Find the minimum value of $x + y^2$ subject to the condition $2x^2 + y^2 = 1$.

1) I find $\nabla f$ and $\nabla g$ to get $$\nabla f(x,y) = (1, 2y) \\ \nabla g(x,y) = (4x, 2y)$$

Then I set up the system of equations

\begin{align} \nabla f(x,y) &= \lambda g(x,y) \\ 1 &= \lambda 4x \\ 2y &= \lambda 2y \\ 2x^2 + y^2 &= 1 \end{align}

I am having difficulties solving the system of equations. I got $\lambda = 1$ from $2y = \lambda 2y$ and from there I obtain $x = \frac{1}{4}$. However I don't understand how I am supposed to solve for a value of $y$.

I tried to plug in $x = 1/4$ into $2x^2 + 2y^2 = 1$ but I got $y = \sqrt{7/4}$ which does not fit the system of equations. I think my setup is correct and I am doing the calculations wrong. I think I should be getting $x = 1/4$ and $y = \sqrt{7}/4$. What do you guys think?

Answer 1

From the equality $2y=2\lambda y$, you can deduce that either $y=0$ or that $\lambda=1$.

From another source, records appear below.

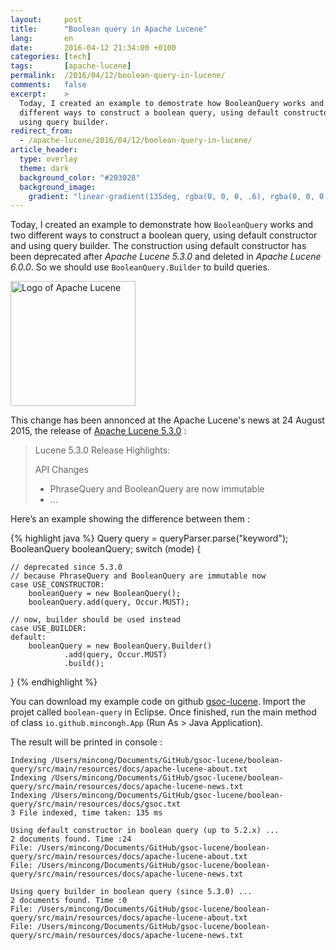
 ```yaml
---
layout:     post
title:      "Boolean query in Apache Lucene"
lang:       en
date:       2016-04-12 21:34:00 +0100
categories: [tech]
tags:       [apache-lucene]
permalink:  /2016/04/12/boolean-query-in-lucene/
comments:   false
excerpt:    >
  Today, I created an example to demostrate how BooleanQuery works and two
  different ways to construct a boolean query, using default constructor and
  using query builder.
redirect_from:
  - /apache-lucene/2016/04/12/boolean-query-in-lucene/
article_header:
  type: overlay
  theme: dark
  background_color: "#203028"
  background_image:
    gradient: "linear-gradient(135deg, rgba(0, 0, 0, .6), rgba(0, 0, 0, .4))"
---
```


Today, I created an example to demonstrate how `BooleanQuery` works and
two different ways to construct a boolean query, using default constructor and
using query builder. The construction using default constructor has been 
deprecated after _Apache Lucene 5.3.0_ and deleted in _Apache Lucene 6.0.0_. So 
we should use `BooleanQuery.Builder` to build queries.

<img src="{{ site.url }}/assets/logo-lucene.png" width="200" alt="Logo of Apache Lucene">

<!--more-->

This change has been annonced at the Apache Lucene's news at 24 August 2015,
the release of [Apache Lucene 5.3.0][2] :

> Lucene 5.3.0 Release Highlights:
>
> API Changes
>
> * PhraseQuery and BooleanQuery are now immutable
> * ...

Here’s an example showing the difference between them :

{% highlight java %}
Query query = queryParser.parse("keyword");
BooleanQuery booleanQuery;
switch (mode) {
    
    // deprecated since 5.3.0
    // because PhraseQuery and BooleanQuery are immutable now
    case USE_CONSTRUCTOR:
        booleanQuery = new BooleanQuery();
        booleanQuery.add(query, Occur.MUST);

    // now, builder should be used instead
    case USE_BUILDER:
    default:
        booleanQuery = new BooleanQuery.Builder()
                .add(query, Occur.MUST)
                .build();
}
{% endhighlight %}

You can download my example code on github [gsoc-lucene][1]. Import the projet 
called `boolean-query` in Eclipse. Once finished, run the main method of
class `io.github.mincongh.App` (Run As > Java Application).

The result will be printed in console :

```
Indexing /Users/mincong/Documents/GitHub/gsoc-lucene/boolean-query/src/main/resources/docs/apache-lucene-about.txt
Indexing /Users/mincong/Documents/GitHub/gsoc-lucene/boolean-query/src/main/resources/docs/apache-lucene-news.txt
Indexing /Users/mincong/Documents/GitHub/gsoc-lucene/boolean-query/src/main/resources/docs/gsoc.txt
3 File indexed, time taken: 135 ms

Using default constructor in boolean query (up to 5.2.x) ...
2 documents found. Time :24
File: /Users/mincong/Documents/GitHub/gsoc-lucene/boolean-query/src/main/resources/docs/apache-lucene-about.txt
File: /Users/mincong/Documents/GitHub/gsoc-lucene/boolean-query/src/main/resources/docs/apache-lucene-news.txt

Using query builder in boolean query (since 5.3.0) ...
2 documents found. Time :0
File: /Users/mincong/Documents/GitHub/gsoc-lucene/boolean-query/src/main/resources/docs/apache-lucene-about.txt
File: /Users/mincong/Documents/GitHub/gsoc-lucene/boolean-query/src/main/resources/docs/apache-lucene-news.txt
```

[1]: https://github.com/mincong-h/gsoc-lucene
[2]: https://lucene.apache.org/core/corenews.html#24-august-2015-apache-lucenetm-530-available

If $\lambda=1$, your first and third equations become $4x=1$ and $2x^2+y^2=1$. In this case, the solutions are $(x,y)=\left(\frac14,\pm\sqrt{\frac78}\right)$.

If $y=0$, your first and third equations become $4\lambda x=1$ and $2x^2=1$. In this case, the solutions are $(x,y)=\left(\pm\frac1{\sqrt2},0\right)$.

Answer 2

Did you plug $x=\frac14$ in $2x^2+2y^2=1$ instead of $2x^2+y^2=1$?

Answer 3

Actually you do not need Lagrange multipliers: by setting $x=\frac{1}{\sqrt{2}}z$ you are looking for the minimum of $\frac{1}{\sqrt{2}}z+y^2$ under the constraint $z^2+y^2=1$, so you are looking for the minimum of $\frac{1}{\sqrt{2}}z+(1-z^2)$ over $[-1,1]$, which is achieved at the left endpoint of the domain.